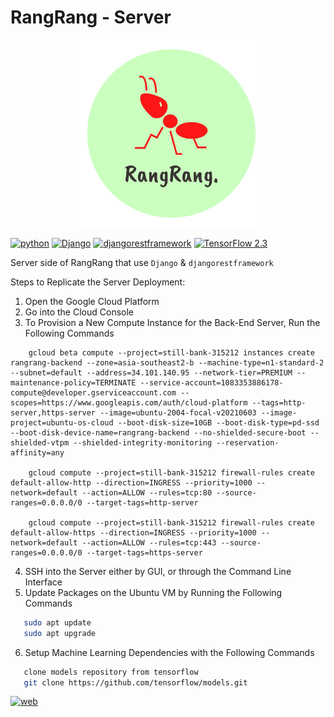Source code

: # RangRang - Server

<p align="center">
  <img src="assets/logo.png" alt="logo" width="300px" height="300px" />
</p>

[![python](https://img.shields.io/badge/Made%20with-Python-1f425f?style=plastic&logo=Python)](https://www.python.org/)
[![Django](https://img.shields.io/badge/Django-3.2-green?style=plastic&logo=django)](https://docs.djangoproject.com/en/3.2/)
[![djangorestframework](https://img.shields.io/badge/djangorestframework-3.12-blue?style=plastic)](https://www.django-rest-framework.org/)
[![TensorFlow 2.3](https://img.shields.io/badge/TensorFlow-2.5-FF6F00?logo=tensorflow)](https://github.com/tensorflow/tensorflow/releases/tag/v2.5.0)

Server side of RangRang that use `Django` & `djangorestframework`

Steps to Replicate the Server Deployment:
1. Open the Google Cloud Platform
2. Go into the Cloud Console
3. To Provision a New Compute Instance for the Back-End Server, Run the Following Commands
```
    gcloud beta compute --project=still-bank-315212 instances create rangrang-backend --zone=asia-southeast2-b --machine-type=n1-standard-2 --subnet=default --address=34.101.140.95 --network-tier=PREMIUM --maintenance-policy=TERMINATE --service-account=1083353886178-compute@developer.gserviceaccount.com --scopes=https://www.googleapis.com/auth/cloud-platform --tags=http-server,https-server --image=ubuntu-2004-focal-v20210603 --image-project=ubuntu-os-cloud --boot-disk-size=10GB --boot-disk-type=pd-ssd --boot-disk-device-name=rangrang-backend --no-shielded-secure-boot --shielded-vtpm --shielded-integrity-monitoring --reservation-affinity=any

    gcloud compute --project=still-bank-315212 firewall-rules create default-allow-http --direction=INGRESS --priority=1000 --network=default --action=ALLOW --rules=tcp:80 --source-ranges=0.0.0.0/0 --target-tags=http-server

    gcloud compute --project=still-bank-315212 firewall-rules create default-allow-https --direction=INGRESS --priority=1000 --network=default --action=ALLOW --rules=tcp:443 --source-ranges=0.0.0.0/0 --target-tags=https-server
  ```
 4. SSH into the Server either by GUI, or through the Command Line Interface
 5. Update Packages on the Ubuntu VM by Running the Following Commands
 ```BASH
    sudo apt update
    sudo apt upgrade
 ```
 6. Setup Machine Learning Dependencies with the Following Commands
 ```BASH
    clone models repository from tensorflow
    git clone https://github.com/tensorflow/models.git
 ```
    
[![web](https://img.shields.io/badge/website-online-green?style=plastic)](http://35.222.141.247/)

══════════════════════════════

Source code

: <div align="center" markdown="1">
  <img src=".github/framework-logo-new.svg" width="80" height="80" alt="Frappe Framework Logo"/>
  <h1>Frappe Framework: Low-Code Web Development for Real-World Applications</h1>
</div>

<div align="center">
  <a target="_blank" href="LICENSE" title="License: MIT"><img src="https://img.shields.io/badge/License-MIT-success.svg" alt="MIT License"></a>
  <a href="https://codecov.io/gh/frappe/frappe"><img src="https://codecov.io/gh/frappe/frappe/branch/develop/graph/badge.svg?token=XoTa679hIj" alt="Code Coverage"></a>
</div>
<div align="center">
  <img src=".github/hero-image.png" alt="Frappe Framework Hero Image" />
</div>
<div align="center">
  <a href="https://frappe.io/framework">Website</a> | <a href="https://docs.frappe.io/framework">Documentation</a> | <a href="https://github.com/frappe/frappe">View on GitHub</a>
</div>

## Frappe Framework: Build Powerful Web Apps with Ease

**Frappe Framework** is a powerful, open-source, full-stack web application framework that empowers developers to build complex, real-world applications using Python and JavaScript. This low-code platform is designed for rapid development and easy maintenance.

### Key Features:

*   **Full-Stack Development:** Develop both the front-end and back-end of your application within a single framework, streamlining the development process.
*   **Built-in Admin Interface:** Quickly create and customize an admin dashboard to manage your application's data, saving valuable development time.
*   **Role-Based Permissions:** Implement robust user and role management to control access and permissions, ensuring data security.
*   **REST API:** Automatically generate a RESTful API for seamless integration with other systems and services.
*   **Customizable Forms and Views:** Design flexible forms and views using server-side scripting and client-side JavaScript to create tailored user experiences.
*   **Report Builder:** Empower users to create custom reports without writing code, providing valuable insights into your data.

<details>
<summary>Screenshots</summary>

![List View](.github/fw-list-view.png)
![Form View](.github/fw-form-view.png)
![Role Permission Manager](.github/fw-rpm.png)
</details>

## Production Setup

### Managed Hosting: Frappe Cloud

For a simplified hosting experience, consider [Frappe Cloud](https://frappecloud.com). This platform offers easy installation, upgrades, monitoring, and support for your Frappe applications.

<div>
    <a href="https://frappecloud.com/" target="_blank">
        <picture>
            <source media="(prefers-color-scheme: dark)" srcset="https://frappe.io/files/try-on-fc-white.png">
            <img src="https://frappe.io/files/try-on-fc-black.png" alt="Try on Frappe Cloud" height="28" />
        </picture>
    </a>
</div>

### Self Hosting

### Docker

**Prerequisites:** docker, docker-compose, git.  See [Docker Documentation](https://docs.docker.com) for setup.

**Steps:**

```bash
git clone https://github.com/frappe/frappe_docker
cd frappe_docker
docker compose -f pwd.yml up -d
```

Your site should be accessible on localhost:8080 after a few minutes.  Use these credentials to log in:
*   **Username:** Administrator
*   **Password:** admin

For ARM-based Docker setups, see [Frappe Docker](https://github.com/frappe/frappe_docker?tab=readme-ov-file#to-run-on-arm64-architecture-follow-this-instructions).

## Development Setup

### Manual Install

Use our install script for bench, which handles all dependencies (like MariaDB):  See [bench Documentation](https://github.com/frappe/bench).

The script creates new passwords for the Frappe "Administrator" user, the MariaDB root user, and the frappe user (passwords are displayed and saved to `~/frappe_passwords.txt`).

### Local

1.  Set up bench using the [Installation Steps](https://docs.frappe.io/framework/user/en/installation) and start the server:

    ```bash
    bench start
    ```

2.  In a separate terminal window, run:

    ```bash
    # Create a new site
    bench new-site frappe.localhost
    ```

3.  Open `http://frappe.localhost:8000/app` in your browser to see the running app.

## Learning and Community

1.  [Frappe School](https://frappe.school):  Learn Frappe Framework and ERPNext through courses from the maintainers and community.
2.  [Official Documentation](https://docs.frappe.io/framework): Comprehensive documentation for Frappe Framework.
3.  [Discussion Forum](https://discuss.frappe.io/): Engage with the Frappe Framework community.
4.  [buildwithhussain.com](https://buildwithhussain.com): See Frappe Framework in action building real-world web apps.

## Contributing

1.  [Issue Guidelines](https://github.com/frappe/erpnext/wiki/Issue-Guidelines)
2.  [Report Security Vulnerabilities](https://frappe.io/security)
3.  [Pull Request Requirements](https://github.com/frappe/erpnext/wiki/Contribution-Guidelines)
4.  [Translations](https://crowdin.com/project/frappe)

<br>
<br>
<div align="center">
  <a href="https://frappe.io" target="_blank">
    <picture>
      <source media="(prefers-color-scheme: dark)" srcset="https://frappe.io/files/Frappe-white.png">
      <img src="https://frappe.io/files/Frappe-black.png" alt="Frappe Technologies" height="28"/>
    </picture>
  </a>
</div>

══════════════════════════════

**Directions for this task:**
Where does the word "localhost" appear in the listing above? Copy every line that holds it.

**Completed task:**
Your site should be accessible on localhost:8080 after a few minutes.  Use these credentials to log in:
    bench new-site frappe.localhost
3.  Open `http://frappe.localhost:8000/app` in your browser to see the running app.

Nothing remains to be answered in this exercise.